Experiment Description


  • Sustaining life beyond Earth requires a clear understanding of how the space environment affects key phases of mammalian reproduction and development, including humans.
  • The Mammalian Early Embryogenesis Under Microgravity State in Space (Space Embryo) investigation uses cryopreserved 2-cell mouse embryos for this study. The frozen embryos are used to overcome some of the challenges of handling and culturing mammalian embryos in the microgravity environment.
  • The results from Space Embryo may suggest that microgravity could have an impact on pre-implantation embryo development in mammalian species.


It is necessary to understand how the space environment influences the stage of development in mammals, including humans, to maintain life in the microgravity, or in a reduced gravity environment – approximating the Moon, Mars, or other planetary-like bodies in the Solar System.

With the ability to perceive stimuli of the oocyte/embryo (80-or 100 μm) and the precise cultivation period (4 days) required, most studies about embryonic development in space have been limited to non-mammals, such as fish or amphibians, because of the difficulty of performing these experiments on mammals. Since the reproductive system of these animals is oviparous (egg-laying) and not placenta-forming, the development is fundamentally different from viviparity (giving live-birth) of mammals. Therefore, it is not possible to presume the reproduction of mammals in space from the study results of non-mammals.

The likelihood that an identified risk in development could occur to the mammal embryo aboard the International Space Station (ISS) is studied in the Mammalian Early Embryogenesis Under Microgravity State in Space (Space Embryo) investigation, and procedures have been developed to achieve mammalian embryo cultivation. Freezing preserves the 2-cell mouse embryos that are launched to the ISS. These embryos are cultivated for 4 days after thawing, and it will be determined whether embryos of the mammals can normally develop under microgravity conditions. Cell differentiation to inner cell mass (origin of fetus) and trophectoderm (origin of placenta), genetic profiles, and biochemistry features are analyzed after recovery to Earth.

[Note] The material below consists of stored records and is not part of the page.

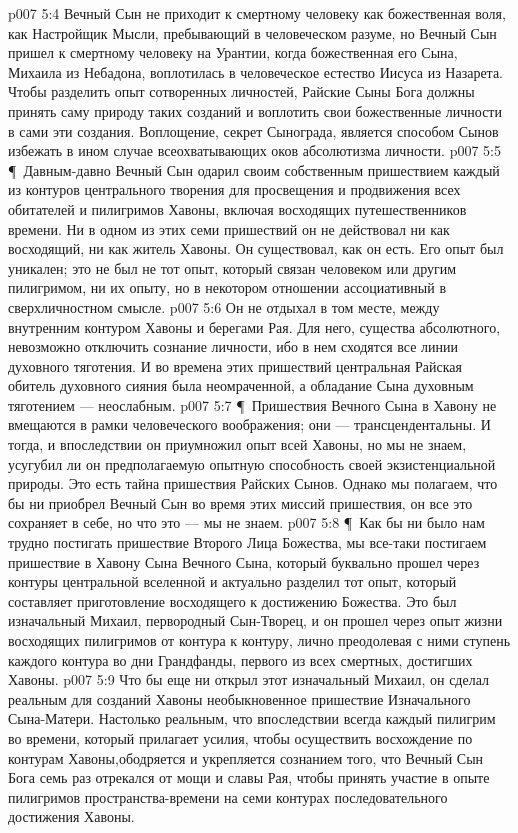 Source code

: \vs p007 5:4 Вечный Сын не приходит к смертному человеку как божественная воля, как Настройщик Мысли, пребывающий в человеческом разуме, но Вечный Сын пришел к смертному человеку на Урантии, когда божественная  его Сына, Михаила из Небадона, воплотилась в человеческое естество Иисуса из Назарета. Чтобы разделить опыт сотворенных личностей, Райские Сыны Бога должны принять саму природу таких созданий и воплотить свои божественные личности в сами эти создания. Воплощение, секрет Сынограда, является способом Сынов избежать в ином случае всеохватывающих оков абсолютизма личности.
\vs p007 5:5 \P\ Давным\hyp{}давно Вечный Сын одарил своим собственным пришествием каждый из контуров центрального творения для просвещения и продвижения всех обитателей и пилигримов Хавоны, включая восходящих путешественников времени. Ни в одном из этих семи пришествий он не действовал ни как восходящий, ни как житель Хавоны. Он существовал, как он есть. Его опыт был уникален; это не был не тот опыт, который связан человеком или другим пилигримом, ни  их опыту, но в некотором отношении ассоциативный в сверхличностном смысле.
\vs p007 5:6 Он не отдыхал в том месте, между внутренним контуром Хавоны и берегами Рая. Для него, существа абсолютного, невозможно отключить сознание личности, ибо в нем сходятся все линии духовного тяготения. И во времена этих пришествий центральная Райская обитель духовного сияния была неомраченной, а обладание Сына духовным тяготением --- неослабным.
\vs p007 5:7 \P\ Пришествия Вечного Сына в Хавону не вмещаются в рамки человеческого воображения; они --- трансцендентальны. И тогда, и впоследствии он приумножил опыт всей Хавоны, но мы не знаем, усугубил ли он предполагаемую опытную способность своей экзистенциальной природы. Это есть тайна пришествия Райских Сынов. Однако мы полагаем, что бы ни приобрел Вечный Сын во время этих миссий пришествия, он все это сохраняет в себе, но что это --- мы не знаем.
\vs p007 5:8 \P\ Как бы ни было нам трудно постигать пришествие Второго Лица Божества, мы все\hyp{}таки постигаем пришествие в Хавону Сына Вечного Сына, который буквально прошел через контуры центральной вселенной и актуально разделил тот опыт, который составляет приготовление восходящего к достижению Божества. Это был изначальный Михаил, первородный Сын\hyp{}Творец, и он прошел через опыт жизни восходящих пилигримов от контура к контуру, лично преодолевая с ними ступень каждого контура во дни Грандфанды, первого из всех смертных, достигших Хавоны.
\vs p007 5:9 Что бы еще ни открыл этот изначальный Михаил, он сделал реальным для созданий Хавоны необыкновенное пришествие Изначального Сына\hyp{}Матери. Настолько реальным, что впоследствии всегда каждый пилигрим во времени, который прилагает усилия, чтобы осуществить восхождение по контурам Хавоны,ободряется и укрепляется сознанием того, что Вечный Сын Бога семь раз отрекался от мощи и славы Рая, чтобы принять участие в опыте пилигримов пространства\hyp{}времени на семи контурах последовательного достижения Хавоны.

To sustain life on future long-term space missions, and eventual stays on other planets, requires a clear understanding of how the space environment affects key phases of reproduction in mammals, including humans.


Space Embryo helps to identify the mechanism of the first differentiation of fertilized mammalian eggs. This contributes to the science of embryology and could support advances in medical care on Earth.



A day before the investigation begins, the culture medium in the culture solution bag is thawed and equilibrated beforehand in the Cell Biology Experiment Facility (CBEF). The required conditions are a temperature of 37°C, and under a 5% CO2 environment.

At the start of the investigation, the cryopreserved culture bags (8 in total) are removed from the Minus Eighty Laboratory Freezer for ISS (MELFI), thawed out, and then the bags are filled with culture medium. After 1 hour, the culture medium is replaced with fresh medium, placed in the Cell Biology Experiment Facility (CBEF) at conditions of 5% CO2 and a temperature of 37°C, and incubated for 4 days.

At the end of the investigation run, the samples are fixed with a 0.99% paraformaldehyde (PFA) fixative and replaced with phosphate buffered saline (PBS) after 1 hour. The samples are stored in MELFI and returned to Earth under refrigerated storage.